● Information given
......

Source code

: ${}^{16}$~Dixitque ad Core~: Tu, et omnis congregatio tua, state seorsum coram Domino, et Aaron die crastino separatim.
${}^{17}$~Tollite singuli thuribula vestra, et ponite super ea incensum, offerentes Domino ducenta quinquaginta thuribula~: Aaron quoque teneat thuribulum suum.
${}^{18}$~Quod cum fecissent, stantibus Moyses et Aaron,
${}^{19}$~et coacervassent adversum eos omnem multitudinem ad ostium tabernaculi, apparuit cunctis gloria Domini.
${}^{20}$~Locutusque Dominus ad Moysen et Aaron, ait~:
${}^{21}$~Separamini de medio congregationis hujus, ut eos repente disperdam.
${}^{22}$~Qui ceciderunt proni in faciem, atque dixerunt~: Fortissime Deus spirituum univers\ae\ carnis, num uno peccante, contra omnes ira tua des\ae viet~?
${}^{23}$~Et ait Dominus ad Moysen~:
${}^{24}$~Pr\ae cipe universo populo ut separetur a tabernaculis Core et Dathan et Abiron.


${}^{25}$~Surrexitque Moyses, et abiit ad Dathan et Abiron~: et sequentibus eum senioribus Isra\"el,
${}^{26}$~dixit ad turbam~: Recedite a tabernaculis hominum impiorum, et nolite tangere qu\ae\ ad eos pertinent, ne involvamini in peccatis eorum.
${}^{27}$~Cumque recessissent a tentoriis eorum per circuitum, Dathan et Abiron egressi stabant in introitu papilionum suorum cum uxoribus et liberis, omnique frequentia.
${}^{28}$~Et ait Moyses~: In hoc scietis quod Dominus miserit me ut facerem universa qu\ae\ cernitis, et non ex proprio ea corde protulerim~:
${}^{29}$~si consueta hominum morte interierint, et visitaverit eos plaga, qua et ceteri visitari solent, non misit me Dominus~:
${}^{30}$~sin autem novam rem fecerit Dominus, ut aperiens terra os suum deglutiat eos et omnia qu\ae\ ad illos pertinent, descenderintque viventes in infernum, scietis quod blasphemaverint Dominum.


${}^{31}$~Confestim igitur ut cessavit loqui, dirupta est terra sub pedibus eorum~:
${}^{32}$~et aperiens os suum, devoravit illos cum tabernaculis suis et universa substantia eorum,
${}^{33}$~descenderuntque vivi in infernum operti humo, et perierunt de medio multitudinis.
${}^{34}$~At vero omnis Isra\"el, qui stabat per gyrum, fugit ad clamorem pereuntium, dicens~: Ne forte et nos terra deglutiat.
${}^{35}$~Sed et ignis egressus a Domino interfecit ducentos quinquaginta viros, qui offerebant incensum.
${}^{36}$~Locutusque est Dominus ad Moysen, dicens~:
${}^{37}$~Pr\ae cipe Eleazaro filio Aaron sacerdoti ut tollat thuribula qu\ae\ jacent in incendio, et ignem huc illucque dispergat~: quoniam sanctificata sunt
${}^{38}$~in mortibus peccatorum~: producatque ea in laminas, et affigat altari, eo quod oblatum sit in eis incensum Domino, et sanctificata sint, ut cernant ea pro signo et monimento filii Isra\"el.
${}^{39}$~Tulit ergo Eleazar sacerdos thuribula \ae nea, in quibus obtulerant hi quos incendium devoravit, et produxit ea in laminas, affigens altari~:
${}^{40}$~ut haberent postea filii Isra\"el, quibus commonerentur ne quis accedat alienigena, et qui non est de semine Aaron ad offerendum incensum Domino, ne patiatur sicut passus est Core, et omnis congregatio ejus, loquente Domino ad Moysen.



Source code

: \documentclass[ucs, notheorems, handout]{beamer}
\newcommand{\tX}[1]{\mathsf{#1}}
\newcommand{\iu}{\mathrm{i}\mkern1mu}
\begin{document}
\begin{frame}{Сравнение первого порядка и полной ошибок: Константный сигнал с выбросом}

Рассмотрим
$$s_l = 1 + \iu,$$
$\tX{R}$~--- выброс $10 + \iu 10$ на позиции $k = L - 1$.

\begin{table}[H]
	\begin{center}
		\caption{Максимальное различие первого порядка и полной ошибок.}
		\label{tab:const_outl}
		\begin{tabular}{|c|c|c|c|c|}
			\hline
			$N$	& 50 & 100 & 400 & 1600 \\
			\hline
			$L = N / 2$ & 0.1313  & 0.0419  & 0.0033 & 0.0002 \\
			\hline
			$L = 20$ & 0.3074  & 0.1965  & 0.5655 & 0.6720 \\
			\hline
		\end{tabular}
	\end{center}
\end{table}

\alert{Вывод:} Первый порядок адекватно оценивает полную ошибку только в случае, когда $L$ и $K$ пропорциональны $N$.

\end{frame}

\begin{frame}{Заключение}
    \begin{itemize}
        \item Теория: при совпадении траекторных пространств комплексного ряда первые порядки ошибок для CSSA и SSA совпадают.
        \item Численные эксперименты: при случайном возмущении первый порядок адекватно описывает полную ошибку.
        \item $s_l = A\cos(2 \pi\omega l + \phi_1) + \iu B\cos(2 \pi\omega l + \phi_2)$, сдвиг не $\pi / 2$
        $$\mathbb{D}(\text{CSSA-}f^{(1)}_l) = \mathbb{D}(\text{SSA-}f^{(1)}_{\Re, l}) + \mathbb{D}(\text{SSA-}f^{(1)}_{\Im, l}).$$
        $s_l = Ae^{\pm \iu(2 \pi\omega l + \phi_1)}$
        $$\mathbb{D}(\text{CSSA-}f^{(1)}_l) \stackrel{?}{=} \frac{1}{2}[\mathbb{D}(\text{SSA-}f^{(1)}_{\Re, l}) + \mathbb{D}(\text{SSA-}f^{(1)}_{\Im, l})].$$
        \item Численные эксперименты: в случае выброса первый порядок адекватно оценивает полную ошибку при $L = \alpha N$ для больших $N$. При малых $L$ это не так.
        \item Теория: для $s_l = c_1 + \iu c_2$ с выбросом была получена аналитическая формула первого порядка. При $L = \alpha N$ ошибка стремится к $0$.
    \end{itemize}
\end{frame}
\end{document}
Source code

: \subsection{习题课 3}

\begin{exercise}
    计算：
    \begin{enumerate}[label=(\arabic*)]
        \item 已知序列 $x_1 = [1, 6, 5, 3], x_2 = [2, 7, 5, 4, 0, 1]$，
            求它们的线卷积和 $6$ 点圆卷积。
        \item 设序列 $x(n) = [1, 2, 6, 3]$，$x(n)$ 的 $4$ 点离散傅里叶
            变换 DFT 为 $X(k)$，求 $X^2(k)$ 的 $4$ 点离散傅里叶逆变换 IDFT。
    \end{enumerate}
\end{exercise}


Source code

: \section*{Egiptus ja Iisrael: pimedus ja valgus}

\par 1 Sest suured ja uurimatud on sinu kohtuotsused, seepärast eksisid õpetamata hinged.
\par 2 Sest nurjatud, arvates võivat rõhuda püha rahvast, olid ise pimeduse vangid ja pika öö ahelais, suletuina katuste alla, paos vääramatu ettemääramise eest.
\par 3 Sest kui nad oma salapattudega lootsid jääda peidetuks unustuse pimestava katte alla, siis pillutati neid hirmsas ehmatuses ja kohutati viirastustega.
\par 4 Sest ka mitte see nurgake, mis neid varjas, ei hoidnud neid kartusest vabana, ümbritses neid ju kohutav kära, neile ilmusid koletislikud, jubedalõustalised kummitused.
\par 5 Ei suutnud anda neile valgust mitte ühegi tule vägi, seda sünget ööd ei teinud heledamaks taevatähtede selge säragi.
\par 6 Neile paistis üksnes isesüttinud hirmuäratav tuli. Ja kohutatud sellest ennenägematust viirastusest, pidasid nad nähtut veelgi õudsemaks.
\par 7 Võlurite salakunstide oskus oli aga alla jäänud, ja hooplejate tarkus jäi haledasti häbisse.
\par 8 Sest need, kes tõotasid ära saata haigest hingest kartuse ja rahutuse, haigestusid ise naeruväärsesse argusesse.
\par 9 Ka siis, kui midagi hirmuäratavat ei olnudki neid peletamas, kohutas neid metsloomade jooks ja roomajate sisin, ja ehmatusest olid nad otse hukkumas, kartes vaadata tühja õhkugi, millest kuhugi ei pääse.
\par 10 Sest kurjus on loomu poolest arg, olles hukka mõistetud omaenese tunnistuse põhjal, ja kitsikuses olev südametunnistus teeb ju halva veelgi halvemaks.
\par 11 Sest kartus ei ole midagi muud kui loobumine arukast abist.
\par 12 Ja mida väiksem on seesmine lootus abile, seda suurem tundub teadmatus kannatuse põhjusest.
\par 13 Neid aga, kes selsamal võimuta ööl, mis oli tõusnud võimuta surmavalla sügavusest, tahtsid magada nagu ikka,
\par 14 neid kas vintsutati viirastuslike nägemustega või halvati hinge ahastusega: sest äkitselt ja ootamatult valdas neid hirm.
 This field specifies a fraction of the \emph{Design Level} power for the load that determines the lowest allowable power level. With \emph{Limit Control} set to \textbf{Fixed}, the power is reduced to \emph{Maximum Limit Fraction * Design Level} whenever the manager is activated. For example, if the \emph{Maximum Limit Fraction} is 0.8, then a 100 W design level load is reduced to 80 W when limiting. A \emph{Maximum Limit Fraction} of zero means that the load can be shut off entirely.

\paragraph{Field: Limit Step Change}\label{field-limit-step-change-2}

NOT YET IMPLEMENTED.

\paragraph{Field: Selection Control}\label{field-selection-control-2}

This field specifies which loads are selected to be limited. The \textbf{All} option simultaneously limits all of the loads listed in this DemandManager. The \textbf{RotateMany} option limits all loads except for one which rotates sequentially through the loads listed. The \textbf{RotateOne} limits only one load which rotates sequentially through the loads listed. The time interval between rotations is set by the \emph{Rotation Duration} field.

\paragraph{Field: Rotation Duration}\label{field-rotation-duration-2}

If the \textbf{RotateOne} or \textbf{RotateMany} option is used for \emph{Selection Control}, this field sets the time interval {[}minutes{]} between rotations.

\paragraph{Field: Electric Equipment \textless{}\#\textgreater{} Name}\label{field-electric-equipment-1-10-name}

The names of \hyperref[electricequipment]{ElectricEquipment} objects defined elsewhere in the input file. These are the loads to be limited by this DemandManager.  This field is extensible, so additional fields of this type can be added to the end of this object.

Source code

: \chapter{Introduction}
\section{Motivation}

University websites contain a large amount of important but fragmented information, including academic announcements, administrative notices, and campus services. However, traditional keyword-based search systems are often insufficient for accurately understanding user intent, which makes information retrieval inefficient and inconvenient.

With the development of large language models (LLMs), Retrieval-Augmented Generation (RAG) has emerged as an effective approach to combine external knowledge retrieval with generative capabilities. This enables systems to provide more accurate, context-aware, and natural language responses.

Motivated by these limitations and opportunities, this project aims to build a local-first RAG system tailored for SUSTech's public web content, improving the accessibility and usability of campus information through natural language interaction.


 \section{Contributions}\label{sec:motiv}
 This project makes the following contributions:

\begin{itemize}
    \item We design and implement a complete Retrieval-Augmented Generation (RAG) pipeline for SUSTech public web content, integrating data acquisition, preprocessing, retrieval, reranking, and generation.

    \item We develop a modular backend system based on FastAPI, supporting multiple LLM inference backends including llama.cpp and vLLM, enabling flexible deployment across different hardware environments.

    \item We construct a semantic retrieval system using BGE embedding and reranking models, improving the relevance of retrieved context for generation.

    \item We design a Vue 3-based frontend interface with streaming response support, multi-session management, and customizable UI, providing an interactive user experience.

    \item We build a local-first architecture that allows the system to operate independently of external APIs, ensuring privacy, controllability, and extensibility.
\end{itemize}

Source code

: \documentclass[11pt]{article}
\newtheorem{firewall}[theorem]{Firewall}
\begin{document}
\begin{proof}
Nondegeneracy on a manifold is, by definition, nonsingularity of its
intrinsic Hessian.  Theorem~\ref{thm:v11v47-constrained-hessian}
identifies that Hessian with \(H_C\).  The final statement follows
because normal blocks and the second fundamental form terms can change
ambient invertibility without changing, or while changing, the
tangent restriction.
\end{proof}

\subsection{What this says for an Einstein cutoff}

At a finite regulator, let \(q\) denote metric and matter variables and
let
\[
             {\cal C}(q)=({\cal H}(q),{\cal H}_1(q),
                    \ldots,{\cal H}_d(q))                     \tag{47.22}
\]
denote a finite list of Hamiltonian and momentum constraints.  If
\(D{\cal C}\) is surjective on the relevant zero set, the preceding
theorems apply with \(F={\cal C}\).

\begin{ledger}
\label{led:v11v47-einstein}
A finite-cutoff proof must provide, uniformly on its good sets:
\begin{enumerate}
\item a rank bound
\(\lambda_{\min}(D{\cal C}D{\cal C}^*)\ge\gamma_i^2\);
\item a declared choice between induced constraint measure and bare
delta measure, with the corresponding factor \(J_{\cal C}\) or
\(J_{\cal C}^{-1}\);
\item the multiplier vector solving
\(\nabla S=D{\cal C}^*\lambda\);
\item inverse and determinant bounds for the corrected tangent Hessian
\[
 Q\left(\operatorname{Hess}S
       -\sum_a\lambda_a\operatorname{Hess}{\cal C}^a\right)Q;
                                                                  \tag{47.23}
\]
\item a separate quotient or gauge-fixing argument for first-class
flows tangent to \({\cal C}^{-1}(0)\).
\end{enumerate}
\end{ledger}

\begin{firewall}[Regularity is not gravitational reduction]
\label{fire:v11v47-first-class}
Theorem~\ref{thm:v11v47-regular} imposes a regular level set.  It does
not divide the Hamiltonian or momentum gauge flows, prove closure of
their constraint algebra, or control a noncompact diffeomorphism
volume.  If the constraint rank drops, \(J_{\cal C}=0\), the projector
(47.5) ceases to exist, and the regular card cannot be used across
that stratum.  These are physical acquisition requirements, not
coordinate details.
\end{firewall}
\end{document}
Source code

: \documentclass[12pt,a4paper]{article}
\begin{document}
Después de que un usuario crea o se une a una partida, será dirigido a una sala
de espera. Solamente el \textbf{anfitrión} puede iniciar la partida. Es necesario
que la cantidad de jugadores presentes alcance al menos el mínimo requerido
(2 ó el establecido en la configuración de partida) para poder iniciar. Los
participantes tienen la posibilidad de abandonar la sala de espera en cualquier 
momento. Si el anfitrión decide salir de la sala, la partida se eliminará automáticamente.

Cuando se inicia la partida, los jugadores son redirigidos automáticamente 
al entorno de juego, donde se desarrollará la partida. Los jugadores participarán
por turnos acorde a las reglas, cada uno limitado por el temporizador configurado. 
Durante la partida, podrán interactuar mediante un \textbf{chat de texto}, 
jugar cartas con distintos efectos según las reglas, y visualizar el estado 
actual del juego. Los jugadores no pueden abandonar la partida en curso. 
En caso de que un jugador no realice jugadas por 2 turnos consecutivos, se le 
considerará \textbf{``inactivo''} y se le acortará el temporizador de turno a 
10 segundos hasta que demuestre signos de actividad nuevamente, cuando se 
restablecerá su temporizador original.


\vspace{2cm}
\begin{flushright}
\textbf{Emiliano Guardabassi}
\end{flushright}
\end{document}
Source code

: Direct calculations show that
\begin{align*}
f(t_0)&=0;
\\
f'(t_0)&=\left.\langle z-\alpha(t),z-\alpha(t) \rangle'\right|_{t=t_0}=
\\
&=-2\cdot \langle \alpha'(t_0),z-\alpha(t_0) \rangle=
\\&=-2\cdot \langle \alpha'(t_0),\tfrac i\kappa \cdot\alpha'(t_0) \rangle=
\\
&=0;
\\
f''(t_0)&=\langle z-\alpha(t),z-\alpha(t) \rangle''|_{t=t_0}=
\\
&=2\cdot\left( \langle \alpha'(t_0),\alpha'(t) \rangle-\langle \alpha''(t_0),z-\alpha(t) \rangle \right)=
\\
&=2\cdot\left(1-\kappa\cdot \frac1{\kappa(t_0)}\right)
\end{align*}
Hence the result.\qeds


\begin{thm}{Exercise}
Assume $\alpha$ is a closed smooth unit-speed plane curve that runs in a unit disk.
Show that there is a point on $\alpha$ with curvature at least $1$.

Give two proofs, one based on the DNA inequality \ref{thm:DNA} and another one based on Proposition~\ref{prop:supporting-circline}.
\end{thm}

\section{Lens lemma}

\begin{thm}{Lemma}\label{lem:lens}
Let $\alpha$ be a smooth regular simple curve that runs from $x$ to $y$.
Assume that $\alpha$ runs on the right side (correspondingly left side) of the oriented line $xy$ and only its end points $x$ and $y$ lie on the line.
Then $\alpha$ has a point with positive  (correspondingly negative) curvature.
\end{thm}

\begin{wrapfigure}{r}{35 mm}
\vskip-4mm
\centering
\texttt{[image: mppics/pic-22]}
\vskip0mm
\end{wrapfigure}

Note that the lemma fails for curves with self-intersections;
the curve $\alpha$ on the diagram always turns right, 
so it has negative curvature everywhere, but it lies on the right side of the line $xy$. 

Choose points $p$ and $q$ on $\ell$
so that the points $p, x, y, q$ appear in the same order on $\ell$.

......

● Required work
Quote every line from the beginning of the entries up to and including the line that contains "liberis, omnique frequentia.".

● The answer
Source code

: ${}^{16}$~Dixitque ad Core~: Tu, et omnis congregatio tua, state seorsum coram Domino, et Aaron die crastino separatim.
${}^{17}$~Tollite singuli thuribula vestra, et ponite super ea incensum, offerentes Domino ducenta quinquaginta thuribula~: Aaron quoque teneat thuribulum suum.
${}^{18}$~Quod cum fecissent, stantibus Moyses et Aaron,
${}^{19}$~et coacervassent adversum eos omnem multitudinem ad ostium tabernaculi, apparuit cunctis gloria Domini.
${}^{20}$~Locutusque Dominus ad Moysen et Aaron, ait~:
${}^{21}$~Separamini de medio congregationis hujus, ut eos repente disperdam.
${}^{22}$~Qui ceciderunt proni in faciem, atque dixerunt~: Fortissime Deus spirituum univers\ae\ carnis, num uno peccante, contra omnes ira tua des\ae viet~?
${}^{23}$~Et ait Dominus ad Moysen~:
${}^{24}$~Pr\ae cipe universo populo ut separetur a tabernaculis Core et Dathan et Abiron.


${}^{25}$~Surrexitque Moyses, et abiit ad Dathan et Abiron~: et sequentibus eum senioribus Isra\"el,
${}^{26}$~dixit ad turbam~: Recedite a tabernaculis hominum impiorum, et nolite tangere qu\ae\ ad eos pertinent, ne involvamini in peccatis eorum.
${}^{27}$~Cumque recessissent a tentoriis eorum per circuitum, Dathan et Abiron egressi stabant in introitu papilionum suorum cum uxoribus et liberis, omnique frequentia.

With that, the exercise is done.